— EXERCISE OBJECTIVE —
Wherever a line holds the word "forma", copy that line from the data.

[Items from a data source]
* * * * * * *

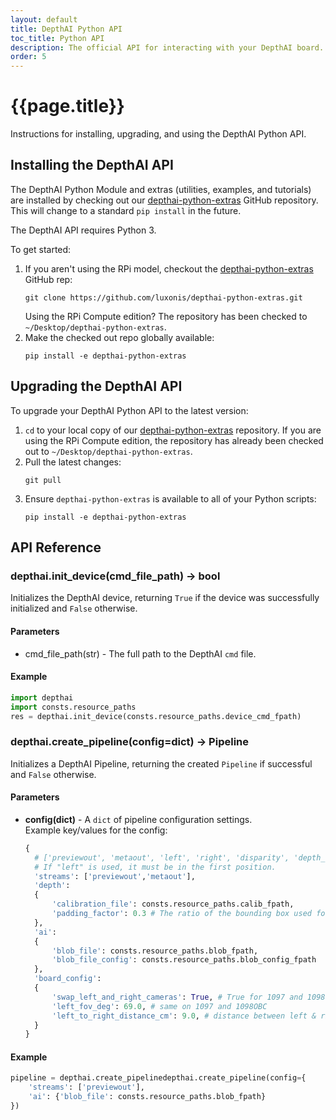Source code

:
 ```yaml
---
layout: default
title: DepthAI Python API
toc_title: Python API
description: The official API for interacting with your DepthAI board.
order: 5
---
```


# {{page.title}}

Instructions for installing, upgrading, and using the DepthAI Python API.

<h2 id="api_install" data-toc-title="Installation">Installing the DepthAI API</h2>

The DepthAI Python Module and extras (utilities, examples, and tutorials) are installed by checking out our [depthai-python-extras](https://github.com/luxonis/depthai-python-extras) GitHub repository. This will change to a standard `pip install` in the future.

The DepthAI API requires Python 3.

To get started:

1. If you aren't using the RPi model, checkout the [depthai-python-extras](https://github.com/luxonis/depthai-python-extras) GitHub rep:
    ```
    git clone https://github.com/luxonis/depthai-python-extras.git
    ```
    Using the RPi Compute edition? The repository has been checked to `~/Desktop/depthai-python-extras`.
2. Make the checked out repo globally available:
    ```
    pip install -e depthai-python-extras
    ```

<h2 id="api_upgrade" data-toc-title="Upgrading">Upgrading the DepthAI API</h2>


To upgrade your DepthAI Python API to the latest version:

1. `cd` to your local copy of our [depthai-python-extras](https://github.com/luxonis/depthai-python-extras) repository. If you are using the RPi Compute edition, the repository has already been checked out to `~/Desktop/depthai-python-extras`.
2. Pull the latest changes:
    ```
    git pull
    ```
3. Ensure `depthai-python-extras` is available to all of your Python scripts:
    ```
    pip install -e depthai-python-extras
    ```


## API Reference

### depthai.init_device(cmd_file_path) → bool

Initializes the DepthAI device, returning `True` if the device was successfully initialized and `False` otherwise.

#### Parameters

* cmd_file_path(str) - The full path to the DepthAI `cmd` file.

#### Example

```py
import depthai
import consts.resource_paths
res = depthai.init_device(consts.resource_paths.device_cmd_fpath)
```

### depthai.create_pipeline(config=dict) → Pipeline

Initializes a DepthAI Pipeline, returning the created `Pipeline` if successful and `False` otherwise.

#### Parameters

* __config(dict)__ -  A `dict` of pipeline configuration settings.
    <br/>Example key/values for the config:
    ```py
    {
      # ['previewout', 'metaout', 'left', 'right', 'disparity', 'depth_sipp']
      # If "left" is used, it must be in the first position.
      'streams': ['previewout','metaout'],
      'depth':
      {
          'calibration_file': consts.resource_paths.calib_fpath,
          'padding_factor': 0.3 # The ratio of the bounding box used for object detection
      },
      'ai':
      {
          'blob_file': consts.resource_paths.blob_fpath,
          'blob_file_config': consts.resource_paths.blob_config_fpath
      },
      'board_config':
      {
          'swap_left_and_right_cameras': True, # True for 1097 and 1098OBC
          'left_fov_deg': 69.0, # same on 1097 and 1098OBC
          'left_to_right_distance_cm': 9.0, # distance between left & right grayscale cameras
      }
    }
    ```

#### Example

```py
pipeline = depthai.create_pipelinedepthai.create_pipeline(config={
    'streams': ['previewout'],
    'ai': {'blob_file': consts.resource_paths.blob_fpath}
})
```
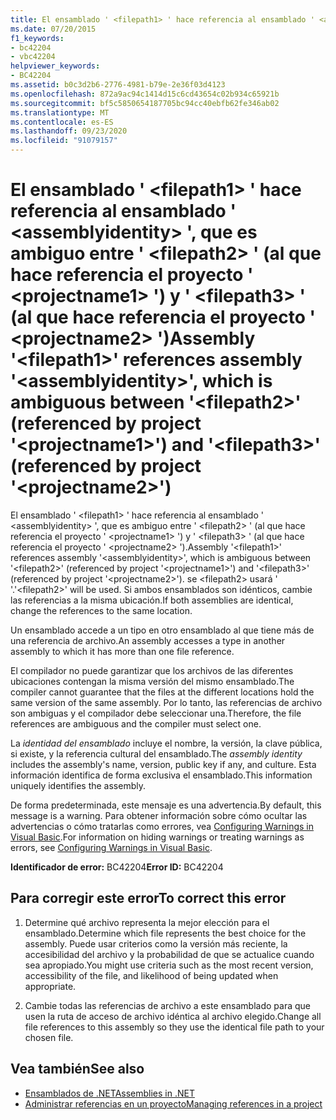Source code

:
 ```yaml
---
title: El ensamblado ' <filepath1> ' hace referencia al ensamblado ' <assemblyidentity> ', que es ambiguo entre ' <filepath2> ' (al que hace referencia el proyecto ' <projectname1> ') y ' <filepath3> ' (al que hace referencia el proyecto ' <projectname2> ')
ms.date: 07/20/2015
f1_keywords:
- bc42204
- vbc42204
helpviewer_keywords:
- BC42204
ms.assetid: b0c3d2b6-2776-4981-b79e-2e36f03d4123
ms.openlocfilehash: 872a9ac94c1414d15c6cd43654c02b934c65921b
ms.sourcegitcommit: bf5c5850654187705bc94cc40ebfb62fe346ab02
ms.translationtype: MT
ms.contentlocale: es-ES
ms.lasthandoff: 09/23/2020
ms.locfileid: "91079157"
---
```

# <a name="assembly-filepath1-references-assembly-assemblyidentity-which-is-ambiguous-between-filepath2-referenced-by-project-projectname1-and-filepath3-referenced-by-project-projectname2"></a><span data-ttu-id="a86a7-102">El ensamblado ' \<filepath1> ' hace referencia al ensamblado ' \<assemblyidentity> ', que es ambiguo entre ' \<filepath2> ' (al que hace referencia el proyecto ' \<projectname1> ') y ' \<filepath3> ' (al que hace referencia el proyecto ' \<projectname2> ')</span><span class="sxs-lookup"><span data-stu-id="a86a7-102">Assembly '\<filepath1>' references assembly '\<assemblyidentity>', which is ambiguous between '\<filepath2>' (referenced by project '\<projectname1>') and '\<filepath3>' (referenced by project '\<projectname2>')</span></span>

<span data-ttu-id="a86a7-103">El ensamblado ' \<filepath1> ' hace referencia al ensamblado ' \<assemblyidentity> ', que es ambiguo entre ' \<filepath2> ' (al que hace referencia el proyecto ' \<projectname1> ') y ' \<filepath3> ' (al que hace referencia el proyecto ' \<projectname2> ').</span><span class="sxs-lookup"><span data-stu-id="a86a7-103">Assembly '\<filepath1>' references assembly '\<assemblyidentity>', which is ambiguous between '\<filepath2>' (referenced by project '\<projectname1>') and '\<filepath3>' (referenced by project '\<projectname2>').</span></span> <span data-ttu-id="a86a7-104">se \<filepath2> usará ' '.</span><span class="sxs-lookup"><span data-stu-id="a86a7-104">'\<filepath2>' will be used.</span></span> <span data-ttu-id="a86a7-105">Si ambos ensamblados son idénticos, cambie las referencias a la misma ubicación.</span><span class="sxs-lookup"><span data-stu-id="a86a7-105">If both assemblies are identical, change the references to the same location.</span></span>  
  
 <span data-ttu-id="a86a7-106">Un ensamblado accede a un tipo en otro ensamblado al que tiene más de una referencia de archivo.</span><span class="sxs-lookup"><span data-stu-id="a86a7-106">An assembly accesses a type in another assembly to which it has more than one file reference.</span></span>  
  
 <span data-ttu-id="a86a7-107">El compilador no puede garantizar que los archivos de las diferentes ubicaciones contengan la misma versión del mismo ensamblado.</span><span class="sxs-lookup"><span data-stu-id="a86a7-107">The compiler cannot guarantee that the files at the different locations hold the same version of the same assembly.</span></span> <span data-ttu-id="a86a7-108">Por lo tanto, las referencias de archivo son ambiguas y el compilador debe seleccionar una.</span><span class="sxs-lookup"><span data-stu-id="a86a7-108">Therefore, the file references are ambiguous and the compiler must select one.</span></span>  
  
 <span data-ttu-id="a86a7-109">La *identidad del ensamblado* incluye el nombre, la versión, la clave pública, si existe, y la referencia cultural del ensamblado.</span><span class="sxs-lookup"><span data-stu-id="a86a7-109">The *assembly identity* includes the assembly's name, version, public key if any, and culture.</span></span> <span data-ttu-id="a86a7-110">Esta información identifica de forma exclusiva el ensamblado.</span><span class="sxs-lookup"><span data-stu-id="a86a7-110">This information uniquely identifies the assembly.</span></span>  
  
 <span data-ttu-id="a86a7-111">De forma predeterminada, este mensaje es una advertencia.</span><span class="sxs-lookup"><span data-stu-id="a86a7-111">By default, this message is a warning.</span></span> <span data-ttu-id="a86a7-112">Para obtener información sobre cómo ocultar las advertencias o cómo tratarlas como errores, vea [Configuring Warnings in Visual Basic](/visualstudio/ide/configuring-warnings-in-visual-basic).</span><span class="sxs-lookup"><span data-stu-id="a86a7-112">For information on hiding warnings or treating warnings as errors, see [Configuring Warnings in Visual Basic](/visualstudio/ide/configuring-warnings-in-visual-basic).</span></span>  
  
 <span data-ttu-id="a86a7-113">**Identificador de error:** BC42204</span><span class="sxs-lookup"><span data-stu-id="a86a7-113">**Error ID:** BC42204</span></span>  
  
## <a name="to-correct-this-error"></a><span data-ttu-id="a86a7-114">Para corregir este error</span><span class="sxs-lookup"><span data-stu-id="a86a7-114">To correct this error</span></span>  
  
1. <span data-ttu-id="a86a7-115">Determine qué archivo representa la mejor elección para el ensamblado.</span><span class="sxs-lookup"><span data-stu-id="a86a7-115">Determine which file represents the best choice for the assembly.</span></span> <span data-ttu-id="a86a7-116">Puede usar criterios como la versión más reciente, la accesibilidad del archivo y la probabilidad de que se actualice cuando sea apropiado.</span><span class="sxs-lookup"><span data-stu-id="a86a7-116">You might use criteria such as the most recent version, accessibility of the file, and likelihood of being updated when appropriate.</span></span>  
  
2. <span data-ttu-id="a86a7-117">Cambie todas las referencias de archivo a este ensamblado para que usen la ruta de acceso de archivo idéntica al archivo elegido.</span><span class="sxs-lookup"><span data-stu-id="a86a7-117">Change all file references to this assembly so they use the identical file path to your chosen file.</span></span>  
  
## <a name="see-also"></a><span data-ttu-id="a86a7-118">Vea también</span><span class="sxs-lookup"><span data-stu-id="a86a7-118">See also</span></span>

- [<span data-ttu-id="a86a7-119">Ensamblados de .NET</span><span class="sxs-lookup"><span data-stu-id="a86a7-119">Assemblies in .NET</span></span>](../../standard/assembly/index.md)
- [<span data-ttu-id="a86a7-120">Administrar referencias en un proyecto</span><span class="sxs-lookup"><span data-stu-id="a86a7-120">Managing references in a project</span></span>](/visualstudio/ide/managing-references-in-a-project)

* * * * * * *

— WRITTEN ANSWER —
 <span data-ttu-id="a86a7-109">La *identidad del ensamblado* incluye el nombre, la versión, la clave pública, si existe, y la referencia cultural del ensamblado.</span><span class="sxs-lookup"><span data-stu-id="a86a7-109">The *assembly identity* includes the assembly's name, version, public key if any, and culture.</span></span> <span data-ttu-id="a86a7-110">Esta información identifica de forma exclusiva el ensamblado.</span><span class="sxs-lookup"><span data-stu-id="a86a7-110">This information uniquely identifies the assembly.</span></span>  
 <span data-ttu-id="a86a7-111">De forma predeterminada, este mensaje es una advertencia.</span><span class="sxs-lookup"><span data-stu-id="a86a7-111">By default, this message is a warning.</span></span> <span data-ttu-id="a86a7-112">Para obtener información sobre cómo ocultar las advertencias o cómo tratarlas como errores, vea [Configuring Warnings in Visual Basic](/visualstudio/ide/configuring-warnings-in-visual-basic).</span><span class="sxs-lookup"><span data-stu-id="a86a7-112">For information on hiding warnings or treating warnings as errors, see [Configuring Warnings in Visual Basic](/visualstudio/ide/configuring-warnings-in-visual-basic).</span></span>  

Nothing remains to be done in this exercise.